Assignment:
A line below contains "a few options.", and a later one contains "##### **Solution 1: Check". Repeat both, with every line between them, exactly.

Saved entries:
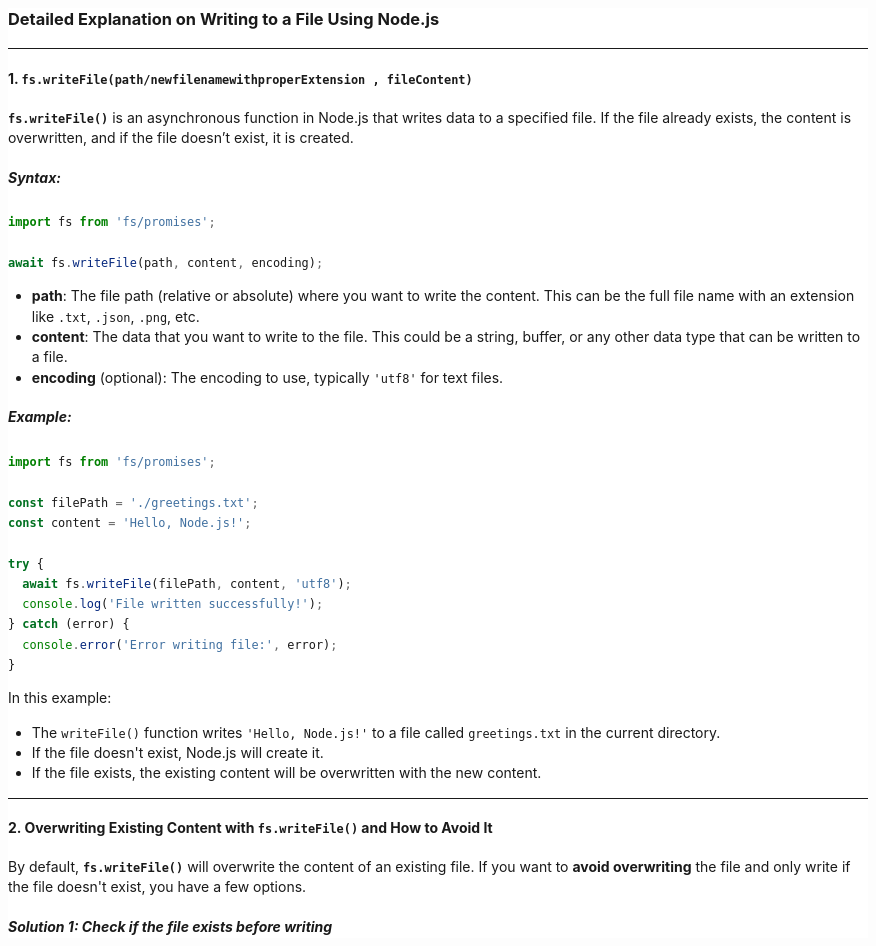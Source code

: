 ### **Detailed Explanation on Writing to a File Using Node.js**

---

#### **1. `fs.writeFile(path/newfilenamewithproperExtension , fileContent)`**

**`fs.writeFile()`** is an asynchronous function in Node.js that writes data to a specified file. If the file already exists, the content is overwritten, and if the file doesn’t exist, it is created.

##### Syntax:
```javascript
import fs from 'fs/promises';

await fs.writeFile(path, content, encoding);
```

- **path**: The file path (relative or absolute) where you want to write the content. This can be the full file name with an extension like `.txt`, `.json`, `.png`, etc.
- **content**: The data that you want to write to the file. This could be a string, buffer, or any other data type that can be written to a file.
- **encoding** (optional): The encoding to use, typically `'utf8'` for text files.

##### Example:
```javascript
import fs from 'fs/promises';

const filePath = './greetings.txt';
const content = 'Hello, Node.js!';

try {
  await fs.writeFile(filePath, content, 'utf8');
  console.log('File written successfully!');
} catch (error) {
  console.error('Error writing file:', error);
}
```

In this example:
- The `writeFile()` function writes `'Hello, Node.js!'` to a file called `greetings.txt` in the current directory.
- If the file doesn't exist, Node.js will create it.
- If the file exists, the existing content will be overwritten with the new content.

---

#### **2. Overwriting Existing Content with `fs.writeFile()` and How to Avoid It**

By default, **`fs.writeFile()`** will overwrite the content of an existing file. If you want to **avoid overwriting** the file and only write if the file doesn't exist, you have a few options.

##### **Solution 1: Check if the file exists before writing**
==
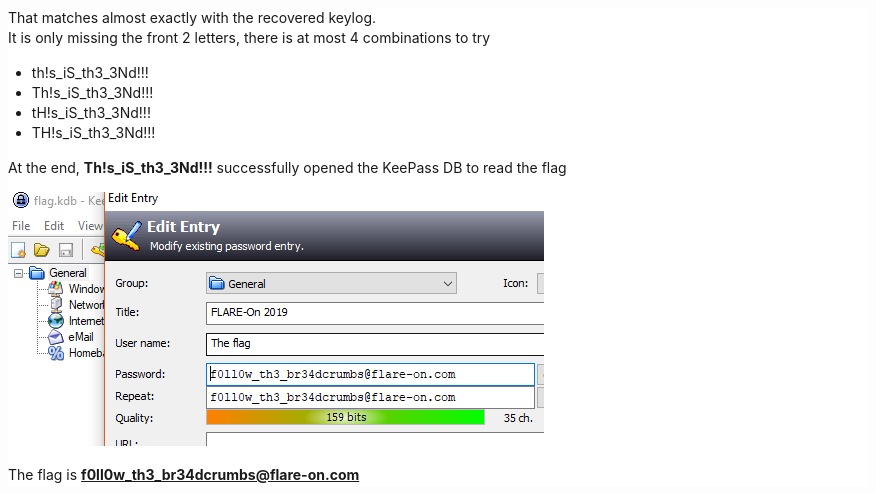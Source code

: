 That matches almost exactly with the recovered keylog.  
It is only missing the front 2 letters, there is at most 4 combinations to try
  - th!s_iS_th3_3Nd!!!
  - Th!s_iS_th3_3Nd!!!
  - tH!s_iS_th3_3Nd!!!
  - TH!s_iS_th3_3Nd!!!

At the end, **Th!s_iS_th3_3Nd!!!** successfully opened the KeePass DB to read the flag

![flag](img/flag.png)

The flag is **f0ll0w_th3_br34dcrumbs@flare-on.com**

Written reply:
By default, **`fs.writeFile()`** will overwrite the content of an existing file. If you want to **avoid overwriting** the file and only write if the file doesn't exist, you have a few options.

##### **Solution 1: Check if the file exists before writing**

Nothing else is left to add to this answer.